The Danube bends are a famous beauty spot – not least because the riverside roads don’t come through here. The river banks are about 200 feet tall and heavily wooded. Just after the second bend, and in the middle of the nature reserve, is our present campsite at Inzell.

This is a truly beautiful spot. I remember finding it about a year ago when researching the trip and deciding that it was a place we must camp for the night. It has exceeded expectations.

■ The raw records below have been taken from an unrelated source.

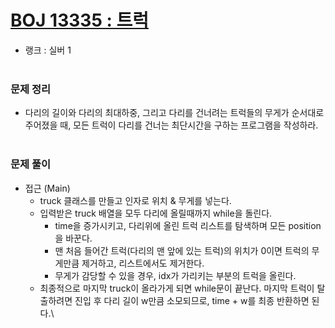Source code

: # [BOJ 13335 : 트럭](https://www.acmicpc.net/problem/13335)
- 랭크 : 실버 1
  <br><br>
  
### 문제 정리
-  다리의 길이와 다리의 최대하중, 그리고 다리를 건너려는 트럭들의 무게가 순서대로 주어졌을 때, 모든 트럭이 다리를 건너는 최단시간을 구하는 프로그램을 작성하라.
   <br><br>

### 문제 풀이
- 접근 (Main) 
   - truck 클래스를 만들고 인자로 위치 & 무게를 넣는다.
   - 입력받은 truck 배열을 모두 다리에 올릴때까지 while을 돌린다.
      - time을 증가시키고, 다리위에 올린 트럭 리스트를 탐색하며 모든 position을 바꾼다. 
      - 맨 처음 들어간 트럭(다리의 맨 앞에 있는 트럭)의 위치가 0이면 트럭의 무게만큼 제거하고, 리스트에서도 제거한다.
      - 무게가 감당할 수 있을 경우, idx가 가리키는 부분의 트럭을 올린다.
   - 최종적으로 마지막 truck이 올라가게 되면 while문이 끝난다. 마지막 트럭이 탈출하려면 진입 후 다리 길이 w만큼 소모되므로, time + w를 최종 반환하면 된다.\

View from the Inzell campsite
View from the Inzell campsite

But there is a postscript! We were warned, when we arrived, that they were expecting ‘40 to 60 Italian campers’ that evening and we had seen them, earlier in the day, cycling on the opposite bank. We pitched our tent in what we hoped would be a quiet corner of the smallish field and waited. But when the cyclists arrived, no tents were erected. Some time went by – and then a couple of large white camper vans made there way up the tiny access lane and into the field, parking up tight together. And then two more. And so on, until we realised that for every cyclist there was a huge white camper van and driver. Why didn’t we think of that? It turned out that it is possible to get 22 camper vans into the field – though highly entertaining in the recently-flooded and still wet bits – but it did somewhat take the edge off our rural idyll!

Helen’s track of the day: Fat Boy Slim, Demons, as a marker that the stresses of the last 12 months are well and truly behind me.With thanks to Daniel again for putting this on my playlist for the trip!